■ EXERCISE: Only some lines are wanted. Transcribe, exactly, the lines below from the line with "- [x] P07MetaPatternsMermaid.md (0–300)" up to and including the line with "- [x] P10Ideas.md (0–269 full)".

(Collection entries)
- - - - -
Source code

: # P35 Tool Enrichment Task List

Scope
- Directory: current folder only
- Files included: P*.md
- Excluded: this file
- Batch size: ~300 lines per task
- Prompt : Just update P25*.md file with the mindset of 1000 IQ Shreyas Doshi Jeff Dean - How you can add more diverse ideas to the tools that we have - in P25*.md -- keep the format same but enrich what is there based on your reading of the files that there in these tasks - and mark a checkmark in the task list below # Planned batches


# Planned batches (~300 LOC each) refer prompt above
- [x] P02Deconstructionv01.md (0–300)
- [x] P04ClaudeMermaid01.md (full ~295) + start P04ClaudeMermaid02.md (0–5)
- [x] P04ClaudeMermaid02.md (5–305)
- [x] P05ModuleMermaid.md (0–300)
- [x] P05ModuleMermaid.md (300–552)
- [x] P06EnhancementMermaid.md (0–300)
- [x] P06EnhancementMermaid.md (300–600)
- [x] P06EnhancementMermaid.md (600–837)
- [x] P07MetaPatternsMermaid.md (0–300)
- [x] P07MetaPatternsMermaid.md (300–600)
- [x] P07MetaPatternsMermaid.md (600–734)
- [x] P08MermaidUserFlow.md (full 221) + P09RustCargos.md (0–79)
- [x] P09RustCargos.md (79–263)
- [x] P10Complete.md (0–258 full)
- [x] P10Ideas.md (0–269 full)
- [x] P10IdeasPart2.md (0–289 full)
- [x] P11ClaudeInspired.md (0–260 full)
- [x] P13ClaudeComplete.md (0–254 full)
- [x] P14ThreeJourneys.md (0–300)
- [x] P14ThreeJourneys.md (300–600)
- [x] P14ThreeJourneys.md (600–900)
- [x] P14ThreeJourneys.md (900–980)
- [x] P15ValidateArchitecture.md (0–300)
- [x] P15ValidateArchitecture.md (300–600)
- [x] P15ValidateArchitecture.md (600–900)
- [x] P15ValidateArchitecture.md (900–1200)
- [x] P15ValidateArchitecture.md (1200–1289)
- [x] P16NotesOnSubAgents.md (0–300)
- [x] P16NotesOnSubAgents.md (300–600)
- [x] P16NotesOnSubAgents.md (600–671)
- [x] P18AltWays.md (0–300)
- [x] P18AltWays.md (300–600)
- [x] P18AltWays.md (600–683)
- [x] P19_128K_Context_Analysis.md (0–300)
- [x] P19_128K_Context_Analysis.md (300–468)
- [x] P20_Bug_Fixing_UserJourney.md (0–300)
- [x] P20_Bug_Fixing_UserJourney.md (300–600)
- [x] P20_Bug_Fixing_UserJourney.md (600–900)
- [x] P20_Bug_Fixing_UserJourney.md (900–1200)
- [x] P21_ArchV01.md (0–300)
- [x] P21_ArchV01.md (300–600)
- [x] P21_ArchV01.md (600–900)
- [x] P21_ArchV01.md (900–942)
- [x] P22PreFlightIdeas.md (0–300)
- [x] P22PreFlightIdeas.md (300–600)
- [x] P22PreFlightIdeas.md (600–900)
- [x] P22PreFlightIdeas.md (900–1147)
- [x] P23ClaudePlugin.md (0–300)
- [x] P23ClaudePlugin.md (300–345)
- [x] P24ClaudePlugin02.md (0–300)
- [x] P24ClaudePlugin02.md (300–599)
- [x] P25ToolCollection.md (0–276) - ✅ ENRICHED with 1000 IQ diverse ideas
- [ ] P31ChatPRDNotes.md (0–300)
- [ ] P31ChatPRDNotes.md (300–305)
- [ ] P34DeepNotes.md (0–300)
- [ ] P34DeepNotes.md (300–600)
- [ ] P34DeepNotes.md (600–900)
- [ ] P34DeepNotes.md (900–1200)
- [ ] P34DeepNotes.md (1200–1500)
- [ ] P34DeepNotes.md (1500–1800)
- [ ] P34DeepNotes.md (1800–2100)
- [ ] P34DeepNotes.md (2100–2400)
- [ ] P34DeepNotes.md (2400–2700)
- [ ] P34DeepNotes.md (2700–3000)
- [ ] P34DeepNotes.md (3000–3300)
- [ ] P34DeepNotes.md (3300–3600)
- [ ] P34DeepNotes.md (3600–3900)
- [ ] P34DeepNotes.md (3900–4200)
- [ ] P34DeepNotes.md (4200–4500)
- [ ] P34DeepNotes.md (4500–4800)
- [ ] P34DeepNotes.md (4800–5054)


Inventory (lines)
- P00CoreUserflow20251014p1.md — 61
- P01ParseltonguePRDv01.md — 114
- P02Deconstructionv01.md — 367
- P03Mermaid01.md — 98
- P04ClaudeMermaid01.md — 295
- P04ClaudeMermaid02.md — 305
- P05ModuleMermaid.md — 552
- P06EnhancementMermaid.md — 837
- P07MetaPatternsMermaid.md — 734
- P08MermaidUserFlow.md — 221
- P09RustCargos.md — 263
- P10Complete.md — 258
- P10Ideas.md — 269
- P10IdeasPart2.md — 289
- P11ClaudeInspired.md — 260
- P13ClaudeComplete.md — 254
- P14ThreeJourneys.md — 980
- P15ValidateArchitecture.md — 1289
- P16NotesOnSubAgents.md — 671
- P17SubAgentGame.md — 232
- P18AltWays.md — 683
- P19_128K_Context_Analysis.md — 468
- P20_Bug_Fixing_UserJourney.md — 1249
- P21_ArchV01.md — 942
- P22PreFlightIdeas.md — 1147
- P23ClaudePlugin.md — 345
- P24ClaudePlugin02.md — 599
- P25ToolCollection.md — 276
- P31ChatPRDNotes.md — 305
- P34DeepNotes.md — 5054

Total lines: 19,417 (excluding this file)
- - - - -
■ TASK ANSWER:
- [x] P07MetaPatternsMermaid.md (0–300)
- [x] P07MetaPatternsMermaid.md (300–600)
- [x] P07MetaPatternsMermaid.md (600–734)
- [x] P08MermaidUserFlow.md (full 221) + P09RustCargos.md (0–79)
- [x] P09RustCargos.md (79–263)
- [x] P10Complete.md (0–258 full)
- [x] P10Ideas.md (0–269 full)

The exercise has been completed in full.